4 Other incidents include possession of a firearm or explosive device, possession of a knife or sharp object, distribution of illegal drugs, possession or use of alcohol or illegal drugs, sexual harassment, or vandalism.
5 Some schools are omitted from these categories because of missing data on their school characteristics. For this reason, the detailed results do not sum to the totals. See appendix J of 2000 School Survey on Crime and Safety (SSOCS) Detailed Data Documentation (NCES 2004-307) for further information.
6 Student/teacher ratio was calculated by dividing the total number of students enrolled in the school by the total number of full-time equivalent teachers.

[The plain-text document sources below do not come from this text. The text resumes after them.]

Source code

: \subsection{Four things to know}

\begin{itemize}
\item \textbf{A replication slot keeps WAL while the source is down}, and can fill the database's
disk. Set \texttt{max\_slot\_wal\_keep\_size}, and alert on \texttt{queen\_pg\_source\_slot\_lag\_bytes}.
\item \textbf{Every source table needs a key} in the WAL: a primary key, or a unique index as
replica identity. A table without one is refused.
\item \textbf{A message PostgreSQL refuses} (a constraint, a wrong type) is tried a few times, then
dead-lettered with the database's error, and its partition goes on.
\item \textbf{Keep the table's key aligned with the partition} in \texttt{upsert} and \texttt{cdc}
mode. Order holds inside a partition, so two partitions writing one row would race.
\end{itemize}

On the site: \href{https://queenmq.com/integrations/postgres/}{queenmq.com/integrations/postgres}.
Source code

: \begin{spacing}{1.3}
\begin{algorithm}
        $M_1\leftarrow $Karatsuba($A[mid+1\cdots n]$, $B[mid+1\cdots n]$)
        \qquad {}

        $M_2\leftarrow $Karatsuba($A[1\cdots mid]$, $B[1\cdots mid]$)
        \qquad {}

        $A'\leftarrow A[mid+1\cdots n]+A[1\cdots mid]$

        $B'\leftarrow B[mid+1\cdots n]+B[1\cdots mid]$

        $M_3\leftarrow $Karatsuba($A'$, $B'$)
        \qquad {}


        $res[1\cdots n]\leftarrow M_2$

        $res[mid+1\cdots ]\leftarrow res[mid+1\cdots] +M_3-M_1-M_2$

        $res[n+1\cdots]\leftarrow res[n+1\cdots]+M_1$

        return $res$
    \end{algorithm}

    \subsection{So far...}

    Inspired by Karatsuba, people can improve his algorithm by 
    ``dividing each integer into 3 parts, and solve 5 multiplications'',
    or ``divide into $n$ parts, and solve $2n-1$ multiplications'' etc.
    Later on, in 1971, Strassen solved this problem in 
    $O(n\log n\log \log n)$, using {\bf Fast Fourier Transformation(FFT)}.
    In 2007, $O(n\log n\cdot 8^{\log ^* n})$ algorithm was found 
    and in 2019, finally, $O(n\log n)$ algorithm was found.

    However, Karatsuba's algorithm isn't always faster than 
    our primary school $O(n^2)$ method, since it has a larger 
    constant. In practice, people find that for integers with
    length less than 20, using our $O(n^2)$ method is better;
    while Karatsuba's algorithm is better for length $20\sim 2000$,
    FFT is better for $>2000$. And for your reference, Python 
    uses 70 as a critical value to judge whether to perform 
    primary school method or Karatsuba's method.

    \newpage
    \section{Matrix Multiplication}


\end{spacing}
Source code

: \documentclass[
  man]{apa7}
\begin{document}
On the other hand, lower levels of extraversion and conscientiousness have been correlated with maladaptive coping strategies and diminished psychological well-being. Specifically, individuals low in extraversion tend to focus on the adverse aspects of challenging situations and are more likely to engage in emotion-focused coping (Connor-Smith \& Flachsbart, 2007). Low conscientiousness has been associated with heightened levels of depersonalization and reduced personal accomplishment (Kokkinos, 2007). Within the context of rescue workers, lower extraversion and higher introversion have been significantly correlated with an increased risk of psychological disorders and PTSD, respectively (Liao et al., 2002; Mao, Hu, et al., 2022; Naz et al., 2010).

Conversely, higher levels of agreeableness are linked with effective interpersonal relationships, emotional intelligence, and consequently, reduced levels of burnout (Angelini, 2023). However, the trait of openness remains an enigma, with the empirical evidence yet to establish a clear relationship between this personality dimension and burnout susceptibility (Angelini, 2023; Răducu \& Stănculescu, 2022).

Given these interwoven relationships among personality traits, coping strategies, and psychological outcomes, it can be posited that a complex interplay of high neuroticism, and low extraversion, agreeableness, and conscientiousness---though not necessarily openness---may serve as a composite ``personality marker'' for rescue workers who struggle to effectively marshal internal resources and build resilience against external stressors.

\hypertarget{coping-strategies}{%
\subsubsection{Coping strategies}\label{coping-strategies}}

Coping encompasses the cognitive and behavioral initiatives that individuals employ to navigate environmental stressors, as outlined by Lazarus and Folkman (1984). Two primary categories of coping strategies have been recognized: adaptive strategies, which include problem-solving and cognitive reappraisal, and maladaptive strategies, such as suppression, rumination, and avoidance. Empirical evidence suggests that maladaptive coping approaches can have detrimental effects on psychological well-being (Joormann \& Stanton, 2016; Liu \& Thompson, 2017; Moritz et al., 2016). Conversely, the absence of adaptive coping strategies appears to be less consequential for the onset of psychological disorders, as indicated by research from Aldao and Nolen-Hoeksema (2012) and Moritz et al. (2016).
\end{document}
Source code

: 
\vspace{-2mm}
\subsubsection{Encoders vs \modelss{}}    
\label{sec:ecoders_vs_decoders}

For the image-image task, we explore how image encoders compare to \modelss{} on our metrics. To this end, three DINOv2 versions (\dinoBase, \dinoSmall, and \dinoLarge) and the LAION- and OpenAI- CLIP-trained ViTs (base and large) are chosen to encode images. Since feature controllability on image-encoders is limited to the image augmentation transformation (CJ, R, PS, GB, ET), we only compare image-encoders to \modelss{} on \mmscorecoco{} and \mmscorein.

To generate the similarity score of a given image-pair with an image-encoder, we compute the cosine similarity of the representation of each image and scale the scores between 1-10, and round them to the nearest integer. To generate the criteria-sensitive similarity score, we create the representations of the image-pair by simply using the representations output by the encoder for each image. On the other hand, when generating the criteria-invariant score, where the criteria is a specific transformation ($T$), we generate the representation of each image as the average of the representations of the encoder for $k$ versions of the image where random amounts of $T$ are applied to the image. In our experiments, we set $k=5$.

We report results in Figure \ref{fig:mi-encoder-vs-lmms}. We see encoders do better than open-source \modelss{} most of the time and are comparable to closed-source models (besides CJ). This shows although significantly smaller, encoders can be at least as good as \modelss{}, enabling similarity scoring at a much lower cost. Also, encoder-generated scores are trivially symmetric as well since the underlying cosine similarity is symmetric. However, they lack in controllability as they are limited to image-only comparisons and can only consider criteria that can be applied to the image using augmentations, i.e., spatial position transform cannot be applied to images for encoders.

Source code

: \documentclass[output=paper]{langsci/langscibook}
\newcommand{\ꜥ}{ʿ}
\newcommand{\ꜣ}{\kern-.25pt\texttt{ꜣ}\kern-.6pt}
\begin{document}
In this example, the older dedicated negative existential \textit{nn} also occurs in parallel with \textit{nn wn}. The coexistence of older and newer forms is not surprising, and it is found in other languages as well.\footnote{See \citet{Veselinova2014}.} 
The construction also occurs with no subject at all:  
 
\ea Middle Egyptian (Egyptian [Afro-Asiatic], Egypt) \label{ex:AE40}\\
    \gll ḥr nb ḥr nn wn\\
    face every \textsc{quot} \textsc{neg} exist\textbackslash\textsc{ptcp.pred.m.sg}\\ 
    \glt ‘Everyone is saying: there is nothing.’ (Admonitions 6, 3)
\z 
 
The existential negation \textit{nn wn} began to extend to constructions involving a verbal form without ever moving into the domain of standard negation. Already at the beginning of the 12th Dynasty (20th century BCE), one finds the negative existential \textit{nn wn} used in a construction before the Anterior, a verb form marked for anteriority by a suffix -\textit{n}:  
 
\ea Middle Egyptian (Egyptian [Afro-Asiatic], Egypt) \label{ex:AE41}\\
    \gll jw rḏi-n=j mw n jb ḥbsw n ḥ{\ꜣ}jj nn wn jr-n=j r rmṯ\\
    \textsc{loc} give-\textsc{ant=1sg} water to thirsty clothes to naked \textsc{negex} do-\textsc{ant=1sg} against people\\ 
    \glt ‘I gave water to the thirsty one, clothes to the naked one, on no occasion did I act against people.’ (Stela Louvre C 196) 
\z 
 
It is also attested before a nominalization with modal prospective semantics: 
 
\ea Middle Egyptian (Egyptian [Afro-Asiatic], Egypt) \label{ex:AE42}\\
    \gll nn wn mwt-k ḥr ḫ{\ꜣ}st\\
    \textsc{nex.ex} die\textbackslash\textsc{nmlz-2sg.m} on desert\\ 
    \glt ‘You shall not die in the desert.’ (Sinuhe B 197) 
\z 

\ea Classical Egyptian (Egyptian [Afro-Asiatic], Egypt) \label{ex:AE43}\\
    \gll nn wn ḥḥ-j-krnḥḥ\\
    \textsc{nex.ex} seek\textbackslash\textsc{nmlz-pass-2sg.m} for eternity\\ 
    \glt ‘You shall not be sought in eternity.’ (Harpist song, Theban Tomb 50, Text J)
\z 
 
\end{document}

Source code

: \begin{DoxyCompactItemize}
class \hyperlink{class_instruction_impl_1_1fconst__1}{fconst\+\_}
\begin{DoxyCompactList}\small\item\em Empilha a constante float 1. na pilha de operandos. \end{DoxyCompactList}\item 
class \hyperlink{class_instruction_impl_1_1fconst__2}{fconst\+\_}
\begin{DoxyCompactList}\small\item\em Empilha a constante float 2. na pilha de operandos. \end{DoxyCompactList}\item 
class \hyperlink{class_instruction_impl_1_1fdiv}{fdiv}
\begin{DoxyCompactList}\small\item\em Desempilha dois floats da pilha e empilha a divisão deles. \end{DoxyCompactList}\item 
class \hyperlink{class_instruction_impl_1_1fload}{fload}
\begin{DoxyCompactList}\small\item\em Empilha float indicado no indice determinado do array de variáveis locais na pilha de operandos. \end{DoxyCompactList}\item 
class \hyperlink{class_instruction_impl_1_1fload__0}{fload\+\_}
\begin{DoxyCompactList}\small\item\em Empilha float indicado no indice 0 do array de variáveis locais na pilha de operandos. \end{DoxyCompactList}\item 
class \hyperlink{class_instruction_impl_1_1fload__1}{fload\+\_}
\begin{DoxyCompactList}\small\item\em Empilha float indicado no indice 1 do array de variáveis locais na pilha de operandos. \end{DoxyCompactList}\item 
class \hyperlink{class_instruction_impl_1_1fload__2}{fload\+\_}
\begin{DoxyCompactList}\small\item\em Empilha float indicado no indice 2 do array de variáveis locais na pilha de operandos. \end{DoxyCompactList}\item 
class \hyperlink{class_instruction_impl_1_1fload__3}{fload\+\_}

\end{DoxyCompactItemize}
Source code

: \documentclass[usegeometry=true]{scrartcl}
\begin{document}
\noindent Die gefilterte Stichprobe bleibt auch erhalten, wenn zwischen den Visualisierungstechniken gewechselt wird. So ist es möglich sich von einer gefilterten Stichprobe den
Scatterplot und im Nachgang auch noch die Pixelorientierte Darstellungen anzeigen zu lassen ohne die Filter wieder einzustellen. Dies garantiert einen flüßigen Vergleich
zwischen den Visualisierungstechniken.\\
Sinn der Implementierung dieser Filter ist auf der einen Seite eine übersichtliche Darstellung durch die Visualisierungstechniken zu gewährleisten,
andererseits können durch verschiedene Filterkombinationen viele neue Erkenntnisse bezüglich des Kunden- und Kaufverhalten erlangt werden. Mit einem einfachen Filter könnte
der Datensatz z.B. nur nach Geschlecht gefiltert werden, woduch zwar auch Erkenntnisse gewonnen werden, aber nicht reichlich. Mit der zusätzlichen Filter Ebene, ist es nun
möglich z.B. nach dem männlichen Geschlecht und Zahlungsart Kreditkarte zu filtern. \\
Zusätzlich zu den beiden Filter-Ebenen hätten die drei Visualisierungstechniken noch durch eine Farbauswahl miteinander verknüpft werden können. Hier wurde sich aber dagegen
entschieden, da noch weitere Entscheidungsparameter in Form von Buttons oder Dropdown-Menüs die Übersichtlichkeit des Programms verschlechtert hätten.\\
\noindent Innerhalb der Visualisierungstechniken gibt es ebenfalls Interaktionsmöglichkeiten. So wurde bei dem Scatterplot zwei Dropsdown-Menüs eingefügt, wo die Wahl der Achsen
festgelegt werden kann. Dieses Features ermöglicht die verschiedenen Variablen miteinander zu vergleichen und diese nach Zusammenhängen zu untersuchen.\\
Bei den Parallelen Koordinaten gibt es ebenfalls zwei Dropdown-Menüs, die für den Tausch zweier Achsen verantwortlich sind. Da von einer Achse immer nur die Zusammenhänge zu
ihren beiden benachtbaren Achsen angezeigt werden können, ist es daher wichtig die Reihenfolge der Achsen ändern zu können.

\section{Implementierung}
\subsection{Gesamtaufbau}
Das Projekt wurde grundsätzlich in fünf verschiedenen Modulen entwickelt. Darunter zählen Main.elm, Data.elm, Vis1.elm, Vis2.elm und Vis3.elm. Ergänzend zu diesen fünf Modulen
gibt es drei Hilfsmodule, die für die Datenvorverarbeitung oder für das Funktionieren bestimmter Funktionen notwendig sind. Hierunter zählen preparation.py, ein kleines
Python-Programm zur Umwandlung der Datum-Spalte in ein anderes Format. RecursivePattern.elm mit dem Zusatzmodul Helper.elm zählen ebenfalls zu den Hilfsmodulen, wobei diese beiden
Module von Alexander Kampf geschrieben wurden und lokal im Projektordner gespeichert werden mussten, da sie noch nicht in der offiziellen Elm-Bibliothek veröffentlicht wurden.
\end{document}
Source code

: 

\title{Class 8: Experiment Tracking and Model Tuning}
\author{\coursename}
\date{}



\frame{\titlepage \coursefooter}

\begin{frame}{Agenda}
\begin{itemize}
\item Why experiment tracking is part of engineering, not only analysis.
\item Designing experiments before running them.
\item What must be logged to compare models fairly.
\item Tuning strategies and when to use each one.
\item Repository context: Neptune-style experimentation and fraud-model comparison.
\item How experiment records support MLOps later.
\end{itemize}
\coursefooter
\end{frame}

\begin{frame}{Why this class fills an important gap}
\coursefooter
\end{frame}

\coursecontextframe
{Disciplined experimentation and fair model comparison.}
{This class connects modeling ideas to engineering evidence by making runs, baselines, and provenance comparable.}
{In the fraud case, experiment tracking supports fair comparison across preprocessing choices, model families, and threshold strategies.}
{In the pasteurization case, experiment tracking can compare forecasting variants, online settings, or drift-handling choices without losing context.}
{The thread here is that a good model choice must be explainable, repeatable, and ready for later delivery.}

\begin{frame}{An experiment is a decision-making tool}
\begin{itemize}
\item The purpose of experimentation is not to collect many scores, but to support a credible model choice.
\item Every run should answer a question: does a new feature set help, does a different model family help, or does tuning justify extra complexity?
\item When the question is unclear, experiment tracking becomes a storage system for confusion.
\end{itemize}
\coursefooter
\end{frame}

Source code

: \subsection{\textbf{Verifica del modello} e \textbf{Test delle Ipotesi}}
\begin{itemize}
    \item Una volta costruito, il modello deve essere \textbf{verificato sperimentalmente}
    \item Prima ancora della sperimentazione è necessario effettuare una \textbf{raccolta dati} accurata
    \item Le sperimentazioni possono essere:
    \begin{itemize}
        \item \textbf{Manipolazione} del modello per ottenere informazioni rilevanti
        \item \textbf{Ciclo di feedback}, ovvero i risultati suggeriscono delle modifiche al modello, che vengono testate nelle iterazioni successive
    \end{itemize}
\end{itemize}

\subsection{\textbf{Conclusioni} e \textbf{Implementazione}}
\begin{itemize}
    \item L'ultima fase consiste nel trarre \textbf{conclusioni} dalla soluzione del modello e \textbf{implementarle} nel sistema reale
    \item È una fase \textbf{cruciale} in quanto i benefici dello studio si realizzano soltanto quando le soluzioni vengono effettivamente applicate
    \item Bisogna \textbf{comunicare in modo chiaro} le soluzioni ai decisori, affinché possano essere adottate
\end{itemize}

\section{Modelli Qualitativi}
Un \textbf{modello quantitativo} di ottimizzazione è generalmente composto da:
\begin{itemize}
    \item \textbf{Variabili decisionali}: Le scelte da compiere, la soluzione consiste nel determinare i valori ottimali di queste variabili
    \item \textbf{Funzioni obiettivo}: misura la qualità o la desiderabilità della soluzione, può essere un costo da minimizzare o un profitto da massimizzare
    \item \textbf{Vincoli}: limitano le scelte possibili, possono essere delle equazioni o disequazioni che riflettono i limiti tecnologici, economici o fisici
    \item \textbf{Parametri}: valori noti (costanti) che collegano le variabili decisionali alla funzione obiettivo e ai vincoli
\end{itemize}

The total number of full-time equivalent teachers is a combination of the full-time and part-time teachers, including special education teachers, with an adjustment to compensate for the part-time status.
7 Schools were included as regularly using paid law enforcement if they reported the use of paid law enforcement during any of the following times: at any time during school hours, while students were arriving or leaving, at selected school activities (e.g., athletic and social events, open houses, science fairs), or at any other time that the respondent specified.
8 Serious discipline problems is a count of discipline problems reported by principals. These discipline problems include student racial tensions, student bullying, student verbal abuse of teachers, widespread disorder in classrooms, and student acts of disrespect for teachers. If a principal reported that any of these problems occurred daily or weekly in their school, each was counted once in the total number of serious discipline problems. Undesirable gang activities and undesirable cult or extremist group activities were also counted once as a problem if the principal reported that these events occurred at all in their school.
9 Transfers as a percentage of enrollment combines the number of students who were transferred to a school and the number of students who were transferred from a school, divided by the total number of students enrolled in the school.
10 Schoolwide disruptions include actions that disrupted school activities such as bomb threats or anthrax threats. Respondents were instructed to exclude all fire alarms, including false alarms.
NOTE: Detail may not sum to totals because of rounding. "At school/at your school" was defined for respondents as including activities happening in school buildings, on school grounds, on school buses, and at places that are holding school-sponsored events or activities. Respondents were instructed to, unless the survey specified otherwise, only respond for those times that were during normal school hours or when school activities/events were in session. A hate crime was defined for respondents as, "a criminal offense or threat against a person, property, or society that is motivated, in whole or in part, by the offender's bias against a race, color, national origin, ethnicity, gender, religion, disability, or sexual orientation." Elementary schools are defined as schools in which the lowest grade is not higher than grade 3 and the highest grade is not higher than grade 8. Middle schools are defined as schools in which the lowest grade is not lower than grade 4 and the highest grade is not higher than grade 9. Secondary schools are defined as schools in which the lowest grade is not lower than grade 9 and the highest grade is not higher than grade 12. Combined schools include all other combinations of grades, including K–12 schools.